__Required action__.
In your copy, leave out the pictures and repeat every record exactly.

╭──

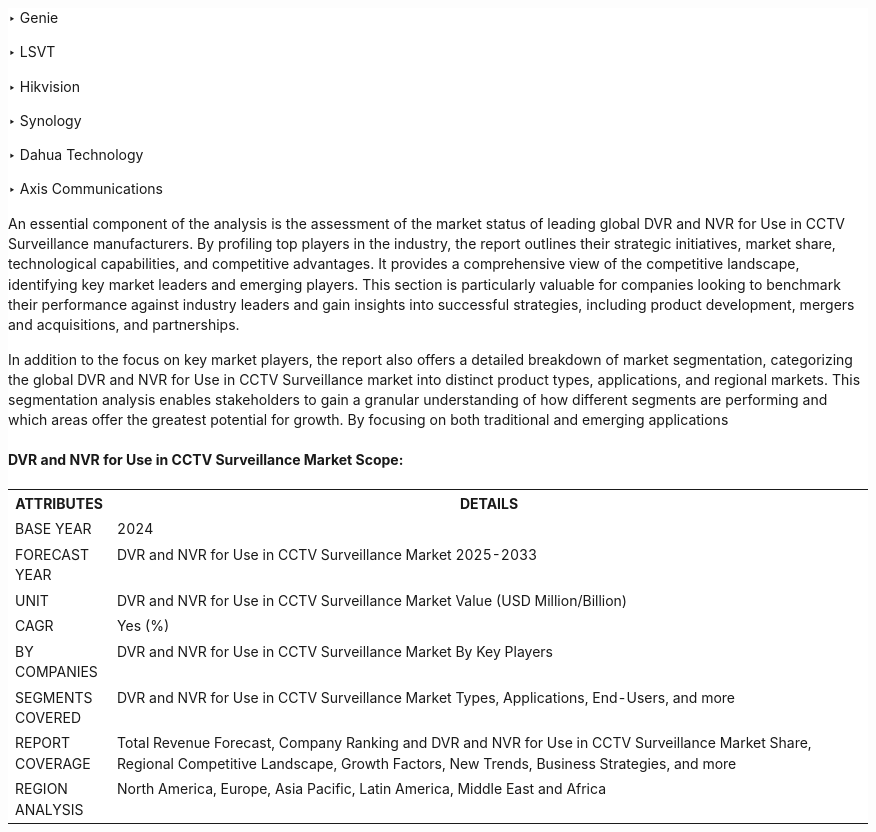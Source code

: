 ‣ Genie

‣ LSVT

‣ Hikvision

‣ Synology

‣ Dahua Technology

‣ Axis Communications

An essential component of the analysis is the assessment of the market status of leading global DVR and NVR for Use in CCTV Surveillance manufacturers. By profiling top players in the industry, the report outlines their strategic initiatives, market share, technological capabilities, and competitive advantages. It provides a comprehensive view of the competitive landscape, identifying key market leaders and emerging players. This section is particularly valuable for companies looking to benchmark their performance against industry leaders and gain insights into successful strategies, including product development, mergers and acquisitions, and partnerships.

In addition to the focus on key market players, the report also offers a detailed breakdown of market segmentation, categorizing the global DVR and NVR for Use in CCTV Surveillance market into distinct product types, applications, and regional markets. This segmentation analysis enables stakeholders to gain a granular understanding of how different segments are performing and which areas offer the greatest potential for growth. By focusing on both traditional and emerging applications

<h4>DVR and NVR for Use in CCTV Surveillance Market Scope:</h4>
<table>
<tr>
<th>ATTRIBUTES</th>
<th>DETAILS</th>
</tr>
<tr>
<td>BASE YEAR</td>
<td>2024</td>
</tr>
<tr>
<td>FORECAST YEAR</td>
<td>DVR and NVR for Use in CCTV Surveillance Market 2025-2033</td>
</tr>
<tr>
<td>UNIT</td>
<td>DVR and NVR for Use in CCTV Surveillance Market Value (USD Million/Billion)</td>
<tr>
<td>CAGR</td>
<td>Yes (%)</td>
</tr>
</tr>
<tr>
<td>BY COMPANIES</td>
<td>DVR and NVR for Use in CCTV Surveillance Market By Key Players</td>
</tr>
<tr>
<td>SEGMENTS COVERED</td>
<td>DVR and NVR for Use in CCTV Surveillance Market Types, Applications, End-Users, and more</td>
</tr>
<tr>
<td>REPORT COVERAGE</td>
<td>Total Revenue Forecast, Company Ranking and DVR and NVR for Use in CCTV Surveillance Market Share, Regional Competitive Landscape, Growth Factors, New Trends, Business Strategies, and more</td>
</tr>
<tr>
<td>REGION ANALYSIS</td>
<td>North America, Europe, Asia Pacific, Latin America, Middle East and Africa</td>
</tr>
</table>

╰──

__Output of the exercise__.
Source code

: ‣ Genie

‣ LSVT

‣ Hikvision

‣ Synology

‣ Dahua Technology

‣ Axis Communications

An essential component of the analysis is the assessment of the market status of leading global DVR and NVR for Use in CCTV Surveillance manufacturers. By profiling top players in the industry, the report outlines their strategic initiatives, market share, technological capabilities, and competitive advantages. It provides a comprehensive view of the competitive landscape, identifying key market leaders and emerging players. This section is particularly valuable for companies looking to benchmark their performance against industry leaders and gain insights into successful strategies, including product development, mergers and acquisitions, and partnerships.

In addition to the focus on key market players, the report also offers a detailed breakdown of market segmentation, categorizing the global DVR and NVR for Use in CCTV Surveillance market into distinct product types, applications, and regional markets. This segmentation analysis enables stakeholders to gain a granular understanding of how different segments are performing and which areas offer the greatest potential for growth. By focusing on both traditional and emerging applications

<h4>DVR and NVR for Use in CCTV Surveillance Market Scope:</h4>
<table>
<tr>
<th>ATTRIBUTES</th>
<th>DETAILS</th>
</tr>
<tr>
<td>BASE YEAR</td>
<td>2024</td>
</tr>
<tr>
<td>FORECAST YEAR</td>
<td>DVR and NVR for Use in CCTV Surveillance Market 2025-2033</td>
</tr>
<tr>
<td>UNIT</td>
<td>DVR and NVR for Use in CCTV Surveillance Market Value (USD Million/Billion)</td>
<tr>
<td>CAGR</td>
<td>Yes (%)</td>
</tr>
</tr>
<tr>
<td>BY COMPANIES</td>
<td>DVR and NVR for Use in CCTV Surveillance Market By Key Players</td>
</tr>
<tr>
<td>SEGMENTS COVERED</td>
<td>DVR and NVR for Use in CCTV Surveillance Market Types, Applications, End-Users, and more</td>
</tr>
<tr>
<td>REPORT COVERAGE</td>
<td>Total Revenue Forecast, Company Ranking and DVR and NVR for Use in CCTV Surveillance Market Share, Regional Competitive Landscape, Growth Factors, New Trends, Business Strategies, and more</td>
</tr>
<tr>
<td>REGION ANALYSIS</td>
<td>North America, Europe, Asia Pacific, Latin America, Middle East and Africa</td>
</tr>
</table>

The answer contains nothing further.